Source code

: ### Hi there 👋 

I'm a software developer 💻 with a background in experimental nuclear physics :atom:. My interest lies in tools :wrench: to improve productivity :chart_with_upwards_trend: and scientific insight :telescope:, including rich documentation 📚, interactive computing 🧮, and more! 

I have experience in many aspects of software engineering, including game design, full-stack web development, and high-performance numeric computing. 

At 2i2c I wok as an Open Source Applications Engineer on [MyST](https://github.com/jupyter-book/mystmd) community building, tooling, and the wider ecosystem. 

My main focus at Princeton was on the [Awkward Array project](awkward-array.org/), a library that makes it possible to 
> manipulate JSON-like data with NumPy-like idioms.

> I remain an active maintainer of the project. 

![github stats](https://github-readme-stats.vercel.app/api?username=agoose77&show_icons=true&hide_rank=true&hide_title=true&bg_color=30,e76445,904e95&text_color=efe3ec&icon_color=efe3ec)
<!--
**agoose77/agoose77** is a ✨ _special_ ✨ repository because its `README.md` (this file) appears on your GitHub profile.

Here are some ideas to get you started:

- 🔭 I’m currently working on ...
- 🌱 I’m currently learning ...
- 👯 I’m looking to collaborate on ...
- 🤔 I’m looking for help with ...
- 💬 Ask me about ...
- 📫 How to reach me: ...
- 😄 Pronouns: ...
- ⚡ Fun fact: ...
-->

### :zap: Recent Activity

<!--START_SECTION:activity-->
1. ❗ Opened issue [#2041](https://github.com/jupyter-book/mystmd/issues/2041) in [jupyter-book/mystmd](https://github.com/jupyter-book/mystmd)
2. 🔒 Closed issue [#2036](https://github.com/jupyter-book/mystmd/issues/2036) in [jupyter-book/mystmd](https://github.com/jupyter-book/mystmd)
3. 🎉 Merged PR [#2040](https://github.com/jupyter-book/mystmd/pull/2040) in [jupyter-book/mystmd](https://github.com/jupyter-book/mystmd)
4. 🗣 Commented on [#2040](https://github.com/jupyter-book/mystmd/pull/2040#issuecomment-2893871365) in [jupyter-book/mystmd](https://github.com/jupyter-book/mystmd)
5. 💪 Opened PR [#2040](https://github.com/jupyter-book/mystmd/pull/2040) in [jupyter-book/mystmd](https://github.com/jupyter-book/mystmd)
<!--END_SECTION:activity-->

YOUR ASSIGNMENT | All of the material, restated exactly, is the expected result.

WRITTEN ANSWER |
Source code

: ### Hi there 👋 

I'm a software developer 💻 with a background in experimental nuclear physics :atom:. My interest lies in tools :wrench: to improve productivity :chart_with_upwards_trend: and scientific insight :telescope:, including rich documentation 📚, interactive computing 🧮, and more! 

I have experience in many aspects of software engineering, including game design, full-stack web development, and high-performance numeric computing. 

At 2i2c I wok as an Open Source Applications Engineer on [MyST](https://github.com/jupyter-book/mystmd) community building, tooling, and the wider ecosystem. 

My main focus at Princeton was on the [Awkward Array project](awkward-array.org/), a library that makes it possible to 
> manipulate JSON-like data with NumPy-like idioms.

> I remain an active maintainer of the project. 

![github stats](https://github-readme-stats.vercel.app/api?username=agoose77&show_icons=true&hide_rank=true&hide_title=true&bg_color=30,e76445,904e95&text_color=efe3ec&icon_color=efe3ec)
<!--
**agoose77/agoose77** is a ✨ _special_ ✨ repository because its `README.md` (this file) appears on your GitHub profile.

Here are some ideas to get you started:

- 🔭 I’m currently working on ...
- 🌱 I’m currently learning ...
- 👯 I’m looking to collaborate on ...
- 🤔 I’m looking for help with ...
- 💬 Ask me about ...
- 📫 How to reach me: ...
- 😄 Pronouns: ...
- ⚡ Fun fact: ...
-->

### :zap: Recent Activity

<!--START_SECTION:activity-->
1. ❗ Opened issue [#2041](https://github.com/jupyter-book/mystmd/issues/2041) in [jupyter-book/mystmd](https://github.com/jupyter-book/mystmd)
2. 🔒 Closed issue [#2036](https://github.com/jupyter-book/mystmd/issues/2036) in [jupyter-book/mystmd](https://github.com/jupyter-book/mystmd)
3. 🎉 Merged PR [#2040](https://github.com/jupyter-book/mystmd/pull/2040) in [jupyter-book/mystmd](https://github.com/jupyter-book/mystmd)
4. 🗣 Commented on [#2040](https://github.com/jupyter-book/mystmd/pull/2040#issuecomment-2893871365) in [jupyter-book/mystmd](https://github.com/jupyter-book/mystmd)
5. 💪 Opened PR [#2040](https://github.com/jupyter-book/mystmd/pull/2040) in [jupyter-book/mystmd](https://github.com/jupyter-book/mystmd)
<!--END_SECTION:activity-->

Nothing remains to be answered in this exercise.